▶ **AIM OF THE TASK**
Transcribe the entries that follow, word for word.

▶ **RECORDS TO PROCESS**

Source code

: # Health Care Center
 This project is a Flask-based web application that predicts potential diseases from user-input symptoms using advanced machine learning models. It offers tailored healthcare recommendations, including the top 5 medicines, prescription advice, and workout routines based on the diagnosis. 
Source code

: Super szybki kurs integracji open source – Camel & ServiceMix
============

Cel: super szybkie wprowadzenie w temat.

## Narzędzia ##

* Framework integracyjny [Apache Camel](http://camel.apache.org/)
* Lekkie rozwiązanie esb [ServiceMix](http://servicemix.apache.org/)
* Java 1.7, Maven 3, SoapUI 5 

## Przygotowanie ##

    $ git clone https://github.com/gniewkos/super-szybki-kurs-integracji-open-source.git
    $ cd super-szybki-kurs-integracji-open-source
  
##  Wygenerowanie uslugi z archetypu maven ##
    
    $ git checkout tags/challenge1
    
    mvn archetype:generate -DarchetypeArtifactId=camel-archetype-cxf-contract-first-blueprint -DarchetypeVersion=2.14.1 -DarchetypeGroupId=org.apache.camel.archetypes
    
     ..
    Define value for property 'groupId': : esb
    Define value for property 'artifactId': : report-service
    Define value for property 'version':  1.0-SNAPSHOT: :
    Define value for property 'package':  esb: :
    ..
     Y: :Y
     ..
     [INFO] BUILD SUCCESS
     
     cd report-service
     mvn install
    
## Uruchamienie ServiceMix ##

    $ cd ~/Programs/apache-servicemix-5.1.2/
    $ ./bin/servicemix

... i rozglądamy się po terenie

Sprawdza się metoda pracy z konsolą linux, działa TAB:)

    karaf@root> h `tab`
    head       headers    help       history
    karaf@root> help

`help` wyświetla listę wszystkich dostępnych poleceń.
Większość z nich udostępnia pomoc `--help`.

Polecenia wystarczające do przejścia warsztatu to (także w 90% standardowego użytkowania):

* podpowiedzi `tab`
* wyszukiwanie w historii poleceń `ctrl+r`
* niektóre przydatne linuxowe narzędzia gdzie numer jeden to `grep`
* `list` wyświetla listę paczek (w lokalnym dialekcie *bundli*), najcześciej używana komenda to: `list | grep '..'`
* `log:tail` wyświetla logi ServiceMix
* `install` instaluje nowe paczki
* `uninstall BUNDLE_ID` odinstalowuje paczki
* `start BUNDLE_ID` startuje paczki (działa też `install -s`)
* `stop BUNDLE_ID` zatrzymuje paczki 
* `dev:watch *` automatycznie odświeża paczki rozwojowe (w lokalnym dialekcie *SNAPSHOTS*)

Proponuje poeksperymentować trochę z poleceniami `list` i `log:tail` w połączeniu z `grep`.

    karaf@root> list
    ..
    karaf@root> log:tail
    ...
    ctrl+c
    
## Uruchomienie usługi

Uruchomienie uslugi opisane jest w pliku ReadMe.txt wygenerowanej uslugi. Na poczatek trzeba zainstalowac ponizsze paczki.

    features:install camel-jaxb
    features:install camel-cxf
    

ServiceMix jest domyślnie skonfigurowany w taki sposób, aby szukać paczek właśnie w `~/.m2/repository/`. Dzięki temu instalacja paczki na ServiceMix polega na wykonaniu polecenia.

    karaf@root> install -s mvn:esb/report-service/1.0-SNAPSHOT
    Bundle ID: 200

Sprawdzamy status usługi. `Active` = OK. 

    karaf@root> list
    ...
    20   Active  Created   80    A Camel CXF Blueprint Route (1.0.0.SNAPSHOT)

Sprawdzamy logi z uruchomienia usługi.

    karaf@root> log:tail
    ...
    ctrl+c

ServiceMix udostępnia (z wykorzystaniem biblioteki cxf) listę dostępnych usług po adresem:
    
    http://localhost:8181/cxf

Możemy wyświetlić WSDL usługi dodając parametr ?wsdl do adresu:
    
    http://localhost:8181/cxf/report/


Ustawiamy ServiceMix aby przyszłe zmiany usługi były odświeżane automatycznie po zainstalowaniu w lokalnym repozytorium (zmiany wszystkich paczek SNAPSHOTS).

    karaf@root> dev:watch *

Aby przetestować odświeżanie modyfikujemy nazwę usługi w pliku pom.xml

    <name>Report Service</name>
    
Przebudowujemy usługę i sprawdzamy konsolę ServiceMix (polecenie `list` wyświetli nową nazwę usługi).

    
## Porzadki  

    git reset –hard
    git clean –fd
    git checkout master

▶ **ANSWER**
Source code

: # Health Care Center
 This project is a Flask-based web application that predicts potential diseases from user-input symptoms using advanced machine learning models. It offers tailored healthcare recommendations, including the top 5 medicines, prescription advice, and workout routines based on the diagnosis. 
Source code

: Super szybki kurs integracji open source – Camel & ServiceMix
============

Cel: super szybkie wprowadzenie w temat.

## Narzędzia ##

* Framework integracyjny [Apache Camel](http://camel.apache.org/)
* Lekkie rozwiązanie esb [ServiceMix](http://servicemix.apache.org/)
* Java 1.7, Maven 3, SoapUI 5 

## Przygotowanie ##

    $ git clone https://github.com/gniewkos/super-szybki-kurs-integracji-open-source.git
    $ cd super-szybki-kurs-integracji-open-source
  
##  Wygenerowanie uslugi z archetypu maven ##
    
    $ git checkout tags/challenge1
    
    mvn archetype:generate -DarchetypeArtifactId=camel-archetype-cxf-contract-first-blueprint -DarchetypeVersion=2.14.1 -DarchetypeGroupId=org.apache.camel.archetypes
    
     ..
    Define value for property 'groupId': : esb
    Define value for property 'artifactId': : report-service
    Define value for property 'version':  1.0-SNAPSHOT: :
    Define value for property 'package':  esb: :
    ..
     Y: :Y
     ..
     [INFO] BUILD SUCCESS
     
     cd report-service
     mvn install
    
## Uruchamienie ServiceMix ##

    $ cd ~/Programs/apache-servicemix-5.1.2/
    $ ./bin/servicemix

... i rozglądamy się po terenie

Sprawdza się metoda pracy z konsolą linux, działa TAB:)

    karaf@root> h `tab`
    head       headers    help       history
    karaf@root> help

`help` wyświetla listę wszystkich dostępnych poleceń.
Większość z nich udostępnia pomoc `--help`.

Polecenia wystarczające do przejścia warsztatu to (także w 90% standardowego użytkowania):

* podpowiedzi `tab`
* wyszukiwanie w historii poleceń `ctrl+r`
* niektóre przydatne linuxowe narzędzia gdzie numer jeden to `grep`
* `list` wyświetla listę paczek (w lokalnym dialekcie *bundli*), najcześciej używana komenda to: `list | grep '..'`
* `log:tail` wyświetla logi ServiceMix
* `install` instaluje nowe paczki
* `uninstall BUNDLE_ID` odinstalowuje paczki
* `start BUNDLE_ID` startuje paczki (działa też `install -s`)
* `stop BUNDLE_ID` zatrzymuje paczki 
* `dev:watch *` automatycznie odświeża paczki rozwojowe (w lokalnym dialekcie *SNAPSHOTS*)

Proponuje poeksperymentować trochę z poleceniami `list` i `log:tail` w połączeniu z `grep`.

    karaf@root> list
    ..
    karaf@root> log:tail
    ...
    ctrl+c
    
## Uruchomienie usługi

Uruchomienie uslugi opisane jest w pliku ReadMe.txt wygenerowanej uslugi. Na poczatek trzeba zainstalowac ponizsze paczki.

    features:install camel-jaxb
    features:install camel-cxf
    

ServiceMix jest domyślnie skonfigurowany w taki sposób, aby szukać paczek właśnie w `~/.m2/repository/`. Dzięki temu instalacja paczki na ServiceMix polega na wykonaniu polecenia.

    karaf@root> install -s mvn:esb/report-service/1.0-SNAPSHOT
    Bundle ID: 200

Sprawdzamy status usługi. `Active` = OK. 

    karaf@root> list
    ...
    20   Active  Created   80    A Camel CXF Blueprint Route (1.0.0.SNAPSHOT)

Sprawdzamy logi z uruchomienia usługi.

    karaf@root> log:tail
    ...
    ctrl+c

ServiceMix udostępnia (z wykorzystaniem biblioteki cxf) listę dostępnych usług po adresem:
    
    http://localhost:8181/cxf

Możemy wyświetlić WSDL usługi dodając parametr ?wsdl do adresu:
    
    http://localhost:8181/cxf/report/


Ustawiamy ServiceMix aby przyszłe zmiany usługi były odświeżane automatycznie po zainstalowaniu w lokalnym repozytorium (zmiany wszystkich paczek SNAPSHOTS).

    karaf@root> dev:watch *

Aby przetestować odświeżanie modyfikujemy nazwę usługi w pliku pom.xml

    <name>Report Service</name>
    
Przebudowujemy usługę i sprawdzamy konsolę ServiceMix (polecenie `list` wyświetli nową nazwę usługi).

    
## Porzadki  

    git reset –hard
    git clean –fd
    git checkout master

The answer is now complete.